Search code examples
apache-kafkaksqldb

Is it possible to concat two columns in Ksqldb in CREATE STREAM statement?


I want to concat two columns and use it as a timestamp field, and I have to write it in a CREATE STREAM statement because I want to use that timestamp for calculating WINDOW TUMBLING.

The SQL code:

create STREAM testStream (Price INT,concat(cast(RlcDate as varchar),LPAD(CAST(RlcTime AS VARCHAR),8,'0')) as timestamp, Id VARCHAR) WITH (kafka_topic='testTopic', partitions=1,value_format='JSON', timestamp = 'timestamp', timestamp_format = 'yyyyMMddHHmmssSS');

when I run this code, it returns the following error:

Caused by: line 1:42: mismatched input '(' expecting {'STRING', 'EMIT',
        'CHANGES', 'FINAL', 'ESCAPE', 'INTEGER', 'DATE', 'TIME', 'TIMESTAMP',
        'INTERVAL', 'YEAR', 'MONTH', 'DAY', 'HOUR', 'MINUTE', 'SECOND', 'ZONE',
        'PARTITION', 'STRUCT', 'EXPLAIN', 'ANALYZE', 'TYPE', 'TYPES', 'SHOW', 'TABLES',
        'COLUMNS', 'COLUMN', 'PARTITIONS', 'FUNCTIONS', 'FUNCTION', 'ARRAY', 'MAP',
        'SET', 'RESET', 'SESSION', 'DECIMAL', 'KEY', 'SINK', 'SOURCE', 'PRIMARY',
        'REPLACE', 'ASSERT', 'ADD', 'ALTER', 'IF', IDENTIFIER, DIGIT_IDENTIFIER,
        QUOTED_IDENTIFIER, BACKQUOTED_IDENTIFIER, VARIABLE}
Caused by: org.antlr.v4.runtime.InputMismatchException

I want to know, is it correct to write CONCAT and CAST when creating a stream, or we just can use these kinds of queries in the select statement?

If it's not possible, is there any solution for solving this issue?


Solution

  • CREATE STREAM statements define how a stream looks in terms of fields, data types, and constraints. It is not the right place to define calculation logic, i.e. how the fields should be filled. The right place to do this is in a SELECT statement, as you correctly assumed.

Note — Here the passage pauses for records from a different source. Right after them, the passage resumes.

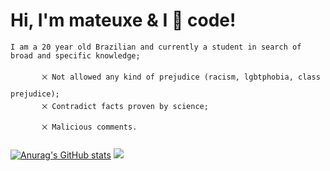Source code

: # Hi, I'm mateuxe & I &#x1F90D; code!
    I am a 20 year old Brazilian and currently a student in search of broad and specific knowledge;

           ྾ Not allowed any kind of prejudice (racism, lgbtphobia, class prejudice);
           ྾ Contradict facts proven by science;
           ྾ Malicious comments.
        
 [![Anurag's GitHub stats](https://github-readme-stats.vercel.app/api?username=mateuxe)](https://github.com/anuraghazra/github-readme-stats)
  <img src="https://github-readme-streak-stats.herokuapp.com/?user={mateuxe}" />
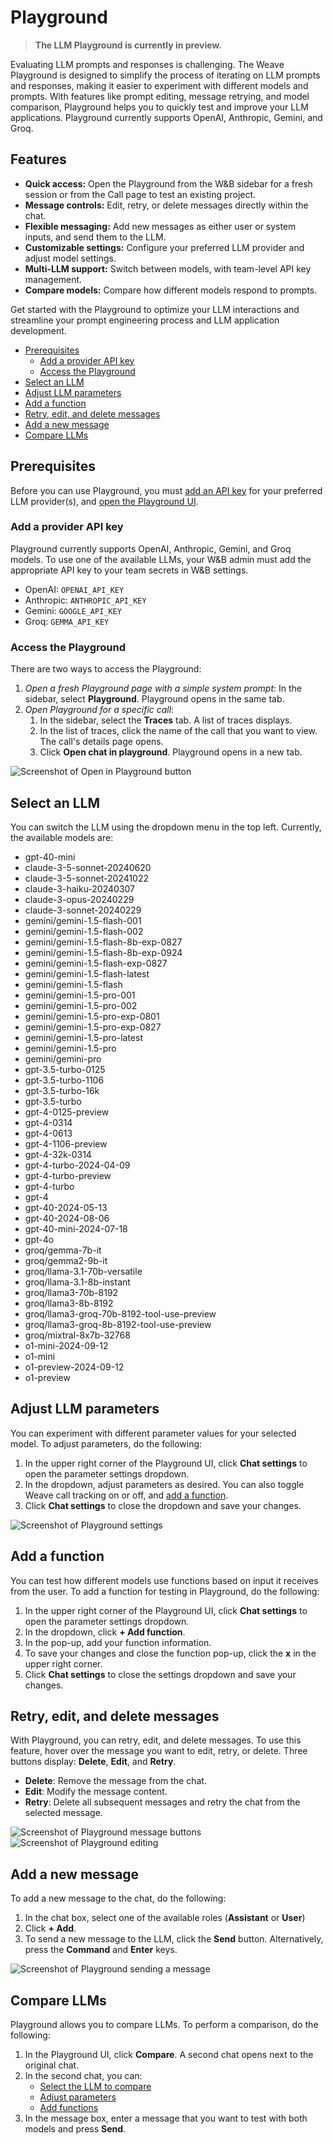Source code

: # Playground

> **The LLM Playground is currently in preview.**

Evaluating LLM prompts and responses is challenging. The Weave Playground is designed to simplify the process of iterating on LLM prompts and responses, making it easier to experiment with different models and prompts. With features like prompt editing, message retrying, and model comparison, Playground helps you to quickly test and improve your LLM applications. Playground currently supports OpenAI, Anthropic, Gemini, and Groq.

## Features

- **Quick access:** Open the Playground from the W&B sidebar for a fresh session or from the Call page to test an existing project.
- **Message controls:** Edit, retry, or delete messages directly within the chat.
- **Flexible messaging:** Add new messages as either user or system inputs, and send them to the LLM.
- **Customizable settings:** Configure your preferred LLM provider and adjust model settings.
- **Multi-LLM support:** Switch between models, with team-level API key management.
- **Compare models:** Compare how different models respond to prompts.

Get started with the Playground to optimize your LLM interactions and streamline your prompt engineering process and LLM application development.

- [Prerequisites](#prerequisites)
   - [Add a provider API key](#add-a-provider-api-key)
   - [Access the Playground](#access-the-playground)
- [Select an LLM](#select-an-llm)
- [Adjust LLM parameters](#adjust-llm-parameters)
- [Add a function](#add-a-function) 
- [Retry, edit, and delete messages](#retry-edit-and-delete-messages)
- [Add a new message](#add-a-new-message)
- [Compare LLMs](#compare-llms)

## Prerequisites

Before you can use Playground, you must [add an API key](#add-a-provider-api-key) for your preferred LLM provider(s), and [open the Playground UI](#access-the-playground). 

### Add a provider API key 

Playground currently supports OpenAI, Anthropic, Gemini, and Groq models.
To use one of the available LLMs, your W&B admin must add the appropriate API key to your team secrets in W&B settings.

- OpenAI: `OPENAI_API_KEY`
- Anthropic: `ANTHROPIC_API_KEY`
- Gemini: `GOOGLE_API_KEY`
- Groq: `GEMMA_API_KEY`

### Access the Playground

There are two ways to access the Playground:

1. *Open a fresh Playground page with a simple system prompt*: In the sidebar, select **Playground**. Playground opens in the same tab.
2. *Open Playground for a specific call*: 
    1. In the sidebar, select the **Traces** tab. A list of traces displays.
    2. In the list of traces, click the name of the call that you want to view. The call's details page opens.
    3. Click **Open chat in playground**. Playground opens in a new tab.

![Screenshot of Open in Playground button](imgs/open_chat_in_playground.png)

## Select an LLM

You can switch the LLM using the dropdown menu in the top left. Currently, the available models are:

- gpt-40-mini
- claude-3-5-sonnet-20240620
- claude-3-5-sonnet-20241022
- claude-3-haiku-20240307
- claude-3-opus-20240229
- claude-3-sonnet-20240229
- gemini/gemini-1.5-flash-001
- gemini/gemini-1.5-flash-002
- gemini/gemini-1.5-flash-8b-exp-0827
- gemini/gemini-1.5-flash-8b-exp-0924
- gemini/gemini-1.5-flash-exp-0827
- gemini/gemini-1.5-flash-latest
- gemini/gemini-1.5-flash
- gemini/gemini-1.5-pro-001
- gemini/gemini-1.5-pro-002
- gemini/gemini-1.5-pro-exp-0801
- gemini/gemini-1.5-pro-exp-0827
- gemini/gemini-1.5-pro-latest
- gemini/gemini-1.5-pro
- gemini/gemini-pro
- gpt-3.5-turbo-0125
- gpt-3.5-turbo-1106
- gpt-3.5-turbo-16k
- gpt-3.5-turbo
- gpt-4-0125-preview
- gpt-4-0314
- gpt-4-0613
- gpt-4-1106-preview
- gpt-4-32k-0314
- gpt-4-turbo-2024-04-09
- gpt-4-turbo-preview
- gpt-4-turbo
- gpt-4
- gpt-40-2024-05-13
- gpt-40-2024-08-06
- gpt-40-mini-2024-07-18
- gpt-4o
- groq/gemma-7b-it
- groq/gemma2-9b-it
- groq/llama-3.1-70b-versatile
- groq/llama-3.1-8b-instant
- groq/llama3-70b-8192
- groq/llama3-8b-8192
- groq/llama3-groq-70b-8192-tool-use-preview
- groq/llama3-groq-8b-8192-tool-use-preview
- groq/mixtral-8x7b-32768
- o1-mini-2024-09-12
- o1-mini
- o1-preview-2024-09-12
- o1-preview

## Adjust LLM parameters

You can experiment with different parameter values for your selected model. To adjust parameters, do the following:

1. In the upper right corner of the Playground UI, click **Chat settings** to open the parameter settings dropdown.
2. In the dropdown, adjust parameters as desired. You can also toggle Weave call tracking on or off, and [add a function](#add-a-function).
3. Click **Chat settings** to close the dropdown and save your changes. 

![Screenshot of Playground settings](imgs/playground_settings.png)

## Add a function

You can test how different models use functions based on input it receives from the user. To add a function for testing in Playground, do the following:

1. In the upper right corner of the Playground UI, click **Chat settings** to open the parameter settings dropdown.
2. In the dropdown, click **+ Add function**.
3. In the pop-up, add your function information.
4. To save your changes and close the function pop-up, click the **x** in the upper right corner.
3. Click **Chat settings** to close the settings dropdown and save your changes.

## Retry, edit, and delete messages

With Playground, you can retry, edit, and delete messages. To use this feature,  hover over the message you want to edit, retry, or delete. Three buttons display: **Delete**, **Edit**, and **Retry**.

- **Delete**: Remove the message from the chat.
- **Edit**: Modify the message content.
- **Retry**: Delete all subsequent messages and retry the chat from the selected message.

![Screenshot of Playground message buttons](imgs/playground_message_buttons.png)
![Screenshot of Playground editing](imgs/playground_message_editor.png)

## Add a new message

To add a new message to the chat, do the following:

1. In the chat box, select one of the available roles (**Assistant** or **User**)
2. Click **+ Add**.
3. To send a new message to the LLM, click the **Send** button. Alternatively, press the **Command** and **Enter** keys.

![Screenshot of Playground sending a message](imgs/playground_chat_input.png)

## Compare LLMs

Playground allows you to compare LLMs. To perform a comparison, do the following:

1. In the Playground UI, click **Compare**. A second chat opens next to the original chat.
2. In the second chat, you can:
   - [Select the LLM to compare](#select-an-llm)
   - [Adjust parameters](#adjust-llm-parameters)
   - [Add functions](#add-a-function)
3. In the message box, enter a message that you want to test with both models and press **Send**.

    Try to first define your stream based on what is in your Kafka topic:

    CREATE STREAM testStream (Price INT, RlcDate VARCHAR, RlcTime VARCHAR, Id VARCHAR) 
    WITH (kafka_topic='testTopic', partitions=1,value_format='JSON');
    

    This stream is an alternative, queriable representation of your existing Kafka topic. Now you can select data according to your criteria and continuously expose the results of that query into a new stream (which in turn needs a backing Kafka topic):

    CREATE STREAM testStreamResult WITH (kafka_topic='testTopicResult', partitions=1, value_format='JSON', timestamp = 'concat_timestamp', timestamp_format = 'yyyyMMddHHmmssSS')
    AS SELECT 
    `Price`,
    `RlcDate`,
    `RlcTime`,
    concat(`RlcDate`, LPAD(RlcTime, 8, '0')) `concat_timestamp`,
    `Id`
    FROM testStream
    EMIT CHANGES;
    

    If the provided logic is correct based on incoming data, testStreamResult should allow you to use it in a JOIN with the timestamp semantics you are looking for.